▶ _WHAT THE EXERCISE ASKS_: A faithful copy of the data is what is wanted, minus any pictures.

▶ _MATERIAL SHOWN_:
++++++

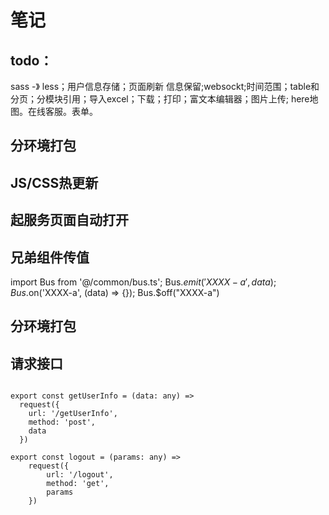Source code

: # 笔记

## todo：
sass -》 less；用户信息存储；页面刷新 信息保留;websockt;时间范围；table和分页；分模块引用；导入excel；下载；打印；富文本编辑器；图片上传;
here地图。在线客服。表单。


## 分环境打包

## JS/CSS热更新

## 起服务页面自动打开

## 兄弟组件传值

import Bus from '@/common/bus.ts';
Bus.$emit('XXXX-a', data);
Bus.$on('XXXX-a', (data) => {});
Bus.$off("XXXX-a")

## 分环境打包



## 请求接口
```

export const getUserInfo = (data: any) =>
  request({
    url: '/getUserInfo',
    method: 'post',
    data
  })
  
export const logout = (params: any) =>
    request({
        url: '/logout',
        method: 'get',
        params
    })
```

++++++

▶ _COMPLETED TASK_:
Source code

: # 笔记

## todo：
sass -》 less；用户信息存储；页面刷新 信息保留;websockt;时间范围；table和分页；分模块引用；导入excel；下载；打印；富文本编辑器；图片上传;
here地图。在线客服。表单。


## 分环境打包

## JS/CSS热更新

## 起服务页面自动打开

## 兄弟组件传值

import Bus from '@/common/bus.ts';
Bus.$emit('XXXX-a', data);
Bus.$on('XXXX-a', (data) => {});
Bus.$off("XXXX-a")

## 分环境打包



## 请求接口
```

export const getUserInfo = (data: any) =>
  request({
    url: '/getUserInfo',
    method: 'post',
    data
  })
  
export const logout = (params: any) =>
    request({
        url: '/logout',
        method: 'get',
        params
    })
```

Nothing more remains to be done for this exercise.